While it may be generally desirable to use a peptide having a protease recognition sequence for a protease of interest, e.g. one or more of the recognition sequences listed in WO96/13607, it may also be of interest to expose the fluorogenic substrates of the invention to non-specific protease activity, e.g. using proteinase K and/or pronase. Accordingly, peptides may be used in the practice of the invention without limitation to particular protease recognition sequences.

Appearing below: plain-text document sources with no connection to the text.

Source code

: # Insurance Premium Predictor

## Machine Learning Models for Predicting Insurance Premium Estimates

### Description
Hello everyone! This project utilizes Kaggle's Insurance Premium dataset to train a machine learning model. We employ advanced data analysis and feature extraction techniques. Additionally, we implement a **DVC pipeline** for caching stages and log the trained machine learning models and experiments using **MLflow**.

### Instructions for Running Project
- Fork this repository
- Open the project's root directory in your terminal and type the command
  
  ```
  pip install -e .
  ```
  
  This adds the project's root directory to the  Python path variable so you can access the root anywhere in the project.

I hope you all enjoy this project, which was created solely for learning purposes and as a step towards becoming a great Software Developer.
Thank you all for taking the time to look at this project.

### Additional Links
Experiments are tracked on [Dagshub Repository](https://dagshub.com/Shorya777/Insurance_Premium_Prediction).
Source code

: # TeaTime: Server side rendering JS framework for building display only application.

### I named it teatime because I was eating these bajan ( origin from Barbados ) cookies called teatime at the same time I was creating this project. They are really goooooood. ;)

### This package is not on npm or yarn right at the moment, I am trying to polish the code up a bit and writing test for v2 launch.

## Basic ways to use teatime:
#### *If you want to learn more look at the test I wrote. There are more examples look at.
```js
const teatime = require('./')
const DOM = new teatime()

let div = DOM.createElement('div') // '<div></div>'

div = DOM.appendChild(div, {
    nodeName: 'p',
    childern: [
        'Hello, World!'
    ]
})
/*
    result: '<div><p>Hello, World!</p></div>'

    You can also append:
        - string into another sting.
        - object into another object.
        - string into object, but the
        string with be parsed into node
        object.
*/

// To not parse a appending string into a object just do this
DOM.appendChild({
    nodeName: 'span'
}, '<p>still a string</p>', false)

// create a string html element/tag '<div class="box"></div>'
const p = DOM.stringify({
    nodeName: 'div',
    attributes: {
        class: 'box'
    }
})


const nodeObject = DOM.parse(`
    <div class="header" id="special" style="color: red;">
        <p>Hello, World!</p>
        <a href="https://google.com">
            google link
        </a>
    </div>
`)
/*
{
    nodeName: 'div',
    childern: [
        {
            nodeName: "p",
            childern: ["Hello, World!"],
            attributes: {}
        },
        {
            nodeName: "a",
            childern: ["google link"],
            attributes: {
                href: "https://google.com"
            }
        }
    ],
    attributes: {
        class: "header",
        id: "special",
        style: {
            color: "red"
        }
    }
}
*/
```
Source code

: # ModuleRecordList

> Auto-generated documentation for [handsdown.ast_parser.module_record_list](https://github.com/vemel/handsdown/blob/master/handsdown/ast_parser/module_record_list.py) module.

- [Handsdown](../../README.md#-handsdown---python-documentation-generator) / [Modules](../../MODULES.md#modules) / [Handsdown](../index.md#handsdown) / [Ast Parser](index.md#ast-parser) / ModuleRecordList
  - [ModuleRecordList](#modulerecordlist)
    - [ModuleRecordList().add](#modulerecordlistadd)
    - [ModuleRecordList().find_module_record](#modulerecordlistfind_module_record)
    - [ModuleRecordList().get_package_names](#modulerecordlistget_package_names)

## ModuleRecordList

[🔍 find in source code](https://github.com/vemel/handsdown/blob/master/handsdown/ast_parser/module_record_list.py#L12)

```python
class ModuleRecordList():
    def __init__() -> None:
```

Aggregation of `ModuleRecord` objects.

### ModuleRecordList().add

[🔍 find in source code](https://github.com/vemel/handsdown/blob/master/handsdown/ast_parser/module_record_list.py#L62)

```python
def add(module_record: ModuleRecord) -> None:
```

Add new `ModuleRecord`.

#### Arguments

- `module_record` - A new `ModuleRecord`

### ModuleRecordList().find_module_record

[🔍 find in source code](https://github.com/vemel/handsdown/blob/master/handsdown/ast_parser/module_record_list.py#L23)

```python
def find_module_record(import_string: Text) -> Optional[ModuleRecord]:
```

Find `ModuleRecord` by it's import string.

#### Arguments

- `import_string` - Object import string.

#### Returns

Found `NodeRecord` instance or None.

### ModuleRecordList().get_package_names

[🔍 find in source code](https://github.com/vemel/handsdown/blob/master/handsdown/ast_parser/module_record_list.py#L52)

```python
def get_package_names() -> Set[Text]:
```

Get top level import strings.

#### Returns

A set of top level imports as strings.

The peptide may be of any suitable size, preferably from 4-20 amino acids in length (preferably excluding terminal cysteine residues), since peptides of this size have previously been shown to be suitable for use as fluorogenic substrates [1,3]. Preferred peptides may be from 4-15, 4-12 or 4-10 amino acids, or from 6-15, 6-12 or 6-10 amino acids.

As described in more detail below, the peptides of the present invention may lack conformation determining regions, which were thought by Packard et al [1,2] to be necessary in fluorogenic substrates of this kind. Accordingly, preferred substrates of the invention lack such a conformation determining region. Put another way, the peptide may lack conformation determining regions which bestow a generally U-shaped configuration on the peptide. Preferably, the peptide does not adopt a well-defined conformation, as determinable by NMR spectroscopy as described herein, preferably based on one or more of the following spectroscopic parameters: limited chemical shift dispersion, absence of non-sequential nOe connectivities and intermediate values (˜6 Hz) of the H_N—H_α. scalar coupling constants.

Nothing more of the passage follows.